In his letter to Thomas Jefferson, Benjamin Banneker uses rhetorical devices to reinforce his argument against the cruelties of slavery. Being a man of color, Banneker did not possess the social status deemed worthy of communication with a fine man such as Jefferson. Nevertheless, Banneker was an intelligent man and used his knowledge to point out the contradictory characteristics between slavery and American values.
Banneker uses repetition throughout his letter. Periodically, he refers to Jefferson as “sir.” Banneker was well aware of the differences between himself and the man to whom this letter was written and indulges in each and every nicety in order to maintain a polite atmosphere. He wanted to appear to Jefferson as a civilized man capable of discussing this sore issue without any issues. He respects Jefferson for the great things he has done, but he must address the problem at hand.

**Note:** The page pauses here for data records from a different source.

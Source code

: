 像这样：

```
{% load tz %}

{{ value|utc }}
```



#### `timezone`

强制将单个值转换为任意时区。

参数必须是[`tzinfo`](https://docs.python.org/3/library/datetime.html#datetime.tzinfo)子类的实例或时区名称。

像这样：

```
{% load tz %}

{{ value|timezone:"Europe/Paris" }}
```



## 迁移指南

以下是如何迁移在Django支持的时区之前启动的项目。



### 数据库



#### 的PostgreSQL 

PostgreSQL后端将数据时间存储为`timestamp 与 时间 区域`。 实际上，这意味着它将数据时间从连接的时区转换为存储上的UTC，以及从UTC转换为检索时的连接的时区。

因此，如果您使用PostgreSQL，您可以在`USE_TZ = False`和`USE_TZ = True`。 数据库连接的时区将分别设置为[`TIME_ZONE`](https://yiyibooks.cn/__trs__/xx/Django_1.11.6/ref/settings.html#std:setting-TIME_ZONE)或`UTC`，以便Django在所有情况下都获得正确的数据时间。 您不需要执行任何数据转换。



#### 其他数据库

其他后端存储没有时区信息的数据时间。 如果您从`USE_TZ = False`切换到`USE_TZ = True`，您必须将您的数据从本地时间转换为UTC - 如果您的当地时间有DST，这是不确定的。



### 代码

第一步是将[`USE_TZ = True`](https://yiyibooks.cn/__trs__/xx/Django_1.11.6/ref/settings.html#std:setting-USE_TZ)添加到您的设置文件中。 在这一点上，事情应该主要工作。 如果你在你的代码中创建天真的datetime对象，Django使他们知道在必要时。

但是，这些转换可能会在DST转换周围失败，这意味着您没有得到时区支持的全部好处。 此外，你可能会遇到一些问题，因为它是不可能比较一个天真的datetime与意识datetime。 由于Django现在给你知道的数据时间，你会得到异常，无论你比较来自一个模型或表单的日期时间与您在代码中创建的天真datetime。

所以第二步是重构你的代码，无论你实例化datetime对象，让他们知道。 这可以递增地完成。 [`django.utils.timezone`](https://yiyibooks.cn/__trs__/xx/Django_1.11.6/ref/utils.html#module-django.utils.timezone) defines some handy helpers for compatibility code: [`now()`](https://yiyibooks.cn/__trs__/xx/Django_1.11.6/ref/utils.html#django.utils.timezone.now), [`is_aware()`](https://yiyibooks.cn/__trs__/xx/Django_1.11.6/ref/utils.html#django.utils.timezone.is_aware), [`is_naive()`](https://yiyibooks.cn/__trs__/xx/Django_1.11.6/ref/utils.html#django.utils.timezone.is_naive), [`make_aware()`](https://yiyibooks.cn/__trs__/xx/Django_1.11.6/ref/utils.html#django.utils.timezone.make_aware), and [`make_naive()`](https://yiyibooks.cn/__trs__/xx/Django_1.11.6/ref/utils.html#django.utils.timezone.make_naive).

In addition to repetition, Banneker uses exemplification to emphasize the injustices of slavery. He quotes an excerpt from the Declaration of Independence in lines 28-32, “We hold these truths to be self-evident, that all men are created equal, and that they are endowed by their creator with certain unalienable rights, that among these are life, liberty and the pursuit of happiness.” He continues on to say that this famous statement is a lie. African Americans of the day did not have all of these “unalienable rights.” By using a passage from Jefferson’s own work against him, Banneker strikes a powerful blow. White Americans are hypocrites who enjoy descriptive and flowing speech; Banneker gladly makes this clear.
Even so, Jefferson and Banneker are not all that different. They both know what it is like to be persecuted and controlled, whether it was by Great Britain of the American people. They are both men, human beings, with instincts and beliefs. Like the majority of people in that time, they believed in the basic idea of God, the Higher Power who dictates all...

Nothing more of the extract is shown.